START Given information

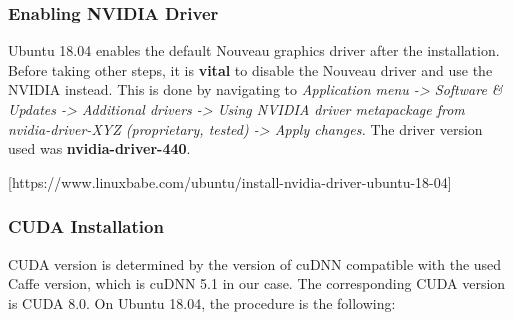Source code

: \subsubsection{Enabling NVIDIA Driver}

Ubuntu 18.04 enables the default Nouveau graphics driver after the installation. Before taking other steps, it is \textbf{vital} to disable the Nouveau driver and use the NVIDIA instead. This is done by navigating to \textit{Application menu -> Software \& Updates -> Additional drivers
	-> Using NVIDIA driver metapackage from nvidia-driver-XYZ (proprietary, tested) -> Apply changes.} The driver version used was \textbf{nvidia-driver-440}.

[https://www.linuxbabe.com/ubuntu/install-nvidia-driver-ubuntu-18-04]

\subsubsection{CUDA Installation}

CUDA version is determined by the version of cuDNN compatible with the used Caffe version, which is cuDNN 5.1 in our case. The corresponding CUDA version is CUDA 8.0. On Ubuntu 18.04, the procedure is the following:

END Given information
START Given information

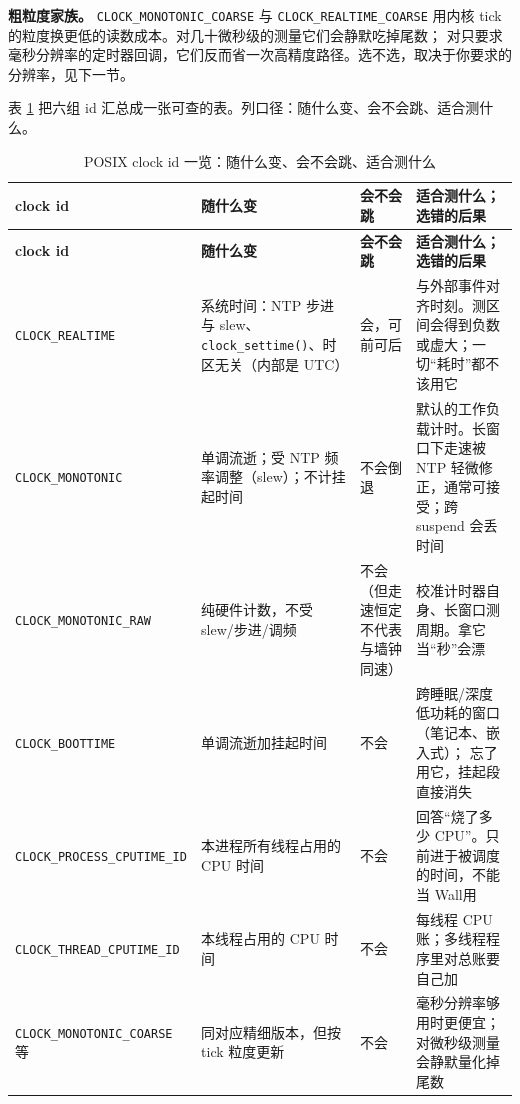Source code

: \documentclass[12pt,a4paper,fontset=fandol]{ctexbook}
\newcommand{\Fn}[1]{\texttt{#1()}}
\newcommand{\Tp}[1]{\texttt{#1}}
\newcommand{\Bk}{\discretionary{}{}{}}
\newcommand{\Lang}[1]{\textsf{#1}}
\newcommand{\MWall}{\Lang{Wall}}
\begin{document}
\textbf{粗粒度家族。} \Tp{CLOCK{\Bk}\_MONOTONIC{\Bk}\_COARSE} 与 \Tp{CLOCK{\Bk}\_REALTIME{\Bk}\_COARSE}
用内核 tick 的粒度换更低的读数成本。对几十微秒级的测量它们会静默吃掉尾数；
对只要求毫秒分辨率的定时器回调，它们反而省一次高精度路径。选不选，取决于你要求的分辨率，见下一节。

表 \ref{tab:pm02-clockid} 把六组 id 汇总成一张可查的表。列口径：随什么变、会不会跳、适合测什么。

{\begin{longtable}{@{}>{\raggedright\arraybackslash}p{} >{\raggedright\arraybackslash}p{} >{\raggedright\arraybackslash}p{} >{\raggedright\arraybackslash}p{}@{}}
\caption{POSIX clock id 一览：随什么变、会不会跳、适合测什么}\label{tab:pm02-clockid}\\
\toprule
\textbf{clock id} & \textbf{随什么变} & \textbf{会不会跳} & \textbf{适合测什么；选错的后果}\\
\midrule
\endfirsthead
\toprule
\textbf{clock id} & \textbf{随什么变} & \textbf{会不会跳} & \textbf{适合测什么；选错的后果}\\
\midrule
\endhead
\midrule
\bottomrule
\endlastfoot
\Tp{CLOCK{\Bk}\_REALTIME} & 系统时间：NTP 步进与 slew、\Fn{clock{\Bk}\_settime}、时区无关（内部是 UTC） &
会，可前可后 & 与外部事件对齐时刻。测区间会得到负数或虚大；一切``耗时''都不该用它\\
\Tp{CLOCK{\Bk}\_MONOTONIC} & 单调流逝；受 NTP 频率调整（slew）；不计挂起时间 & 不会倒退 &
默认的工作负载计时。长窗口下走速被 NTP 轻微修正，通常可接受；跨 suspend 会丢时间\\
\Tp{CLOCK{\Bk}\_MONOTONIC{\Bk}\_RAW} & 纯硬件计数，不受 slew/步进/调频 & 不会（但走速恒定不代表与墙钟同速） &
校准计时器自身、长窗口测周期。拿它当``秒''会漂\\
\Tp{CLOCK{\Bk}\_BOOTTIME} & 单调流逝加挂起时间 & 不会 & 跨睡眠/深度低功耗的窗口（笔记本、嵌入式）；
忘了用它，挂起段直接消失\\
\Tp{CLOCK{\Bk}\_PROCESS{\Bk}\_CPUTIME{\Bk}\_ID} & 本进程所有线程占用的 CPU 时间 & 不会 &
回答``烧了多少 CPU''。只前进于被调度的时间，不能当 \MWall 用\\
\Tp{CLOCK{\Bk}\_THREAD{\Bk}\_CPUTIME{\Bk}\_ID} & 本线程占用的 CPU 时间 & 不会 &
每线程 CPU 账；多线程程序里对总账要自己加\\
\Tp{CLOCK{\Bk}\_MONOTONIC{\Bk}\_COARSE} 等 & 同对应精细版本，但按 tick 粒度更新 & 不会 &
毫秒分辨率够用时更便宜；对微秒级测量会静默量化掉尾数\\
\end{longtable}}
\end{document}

END Given information
START Given information

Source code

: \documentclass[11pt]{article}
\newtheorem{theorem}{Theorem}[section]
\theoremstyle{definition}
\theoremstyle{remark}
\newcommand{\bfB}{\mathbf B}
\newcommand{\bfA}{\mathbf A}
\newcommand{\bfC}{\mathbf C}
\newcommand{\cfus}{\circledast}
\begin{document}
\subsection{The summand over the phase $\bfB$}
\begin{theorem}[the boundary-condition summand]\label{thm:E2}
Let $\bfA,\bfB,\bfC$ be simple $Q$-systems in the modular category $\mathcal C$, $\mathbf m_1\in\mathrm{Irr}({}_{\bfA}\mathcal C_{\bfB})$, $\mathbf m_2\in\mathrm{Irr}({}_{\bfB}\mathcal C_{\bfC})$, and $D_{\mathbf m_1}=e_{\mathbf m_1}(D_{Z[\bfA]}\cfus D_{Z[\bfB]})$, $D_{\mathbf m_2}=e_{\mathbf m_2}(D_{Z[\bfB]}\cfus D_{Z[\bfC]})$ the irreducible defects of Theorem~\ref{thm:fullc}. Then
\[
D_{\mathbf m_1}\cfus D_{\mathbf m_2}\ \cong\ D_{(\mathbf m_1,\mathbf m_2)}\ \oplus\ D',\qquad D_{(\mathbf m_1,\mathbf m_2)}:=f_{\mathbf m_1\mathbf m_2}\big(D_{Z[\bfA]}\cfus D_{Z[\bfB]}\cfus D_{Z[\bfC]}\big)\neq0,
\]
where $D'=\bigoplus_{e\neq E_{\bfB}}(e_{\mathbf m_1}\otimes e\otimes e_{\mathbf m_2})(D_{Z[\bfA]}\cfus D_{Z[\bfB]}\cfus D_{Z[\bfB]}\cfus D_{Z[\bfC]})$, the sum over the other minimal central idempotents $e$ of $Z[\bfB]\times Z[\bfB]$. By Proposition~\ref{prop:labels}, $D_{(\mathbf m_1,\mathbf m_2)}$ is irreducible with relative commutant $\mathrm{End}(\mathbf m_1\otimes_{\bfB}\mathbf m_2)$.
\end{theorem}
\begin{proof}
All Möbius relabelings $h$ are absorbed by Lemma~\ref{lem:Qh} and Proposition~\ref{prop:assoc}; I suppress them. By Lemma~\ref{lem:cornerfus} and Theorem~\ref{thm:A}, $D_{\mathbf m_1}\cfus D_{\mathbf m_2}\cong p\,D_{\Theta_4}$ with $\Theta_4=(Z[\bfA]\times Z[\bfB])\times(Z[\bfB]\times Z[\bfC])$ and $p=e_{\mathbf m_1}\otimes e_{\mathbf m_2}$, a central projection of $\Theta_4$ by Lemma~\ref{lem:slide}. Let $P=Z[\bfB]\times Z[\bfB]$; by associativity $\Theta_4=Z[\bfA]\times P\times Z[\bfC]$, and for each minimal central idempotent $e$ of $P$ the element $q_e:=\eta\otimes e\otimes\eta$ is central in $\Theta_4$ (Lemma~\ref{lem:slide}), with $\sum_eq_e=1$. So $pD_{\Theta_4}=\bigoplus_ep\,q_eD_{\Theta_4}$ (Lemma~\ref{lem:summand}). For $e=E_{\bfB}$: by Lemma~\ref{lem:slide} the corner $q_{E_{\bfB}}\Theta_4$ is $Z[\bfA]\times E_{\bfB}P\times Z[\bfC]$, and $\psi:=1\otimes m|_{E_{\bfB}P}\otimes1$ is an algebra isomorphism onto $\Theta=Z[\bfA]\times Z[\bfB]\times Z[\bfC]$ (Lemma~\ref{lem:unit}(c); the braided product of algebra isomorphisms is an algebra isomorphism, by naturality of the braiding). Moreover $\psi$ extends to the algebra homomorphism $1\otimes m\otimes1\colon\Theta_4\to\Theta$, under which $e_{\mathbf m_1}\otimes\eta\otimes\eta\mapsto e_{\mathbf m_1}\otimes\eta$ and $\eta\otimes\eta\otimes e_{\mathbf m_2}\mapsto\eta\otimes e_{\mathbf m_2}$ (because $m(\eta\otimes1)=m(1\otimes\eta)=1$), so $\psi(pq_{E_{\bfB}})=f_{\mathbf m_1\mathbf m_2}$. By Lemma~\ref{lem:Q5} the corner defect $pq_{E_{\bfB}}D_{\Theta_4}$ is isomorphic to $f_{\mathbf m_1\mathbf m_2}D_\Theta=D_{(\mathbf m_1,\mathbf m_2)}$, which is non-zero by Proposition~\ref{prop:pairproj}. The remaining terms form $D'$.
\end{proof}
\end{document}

END Given information

▶ Task to complete
Among the lines above, find those containing the word "Lang" and copy each.

▶ Result of this task
\newcommand{\Lang}[1]{\textsf{#1}}
\newcommand{\MWall}{\Lang{Wall}}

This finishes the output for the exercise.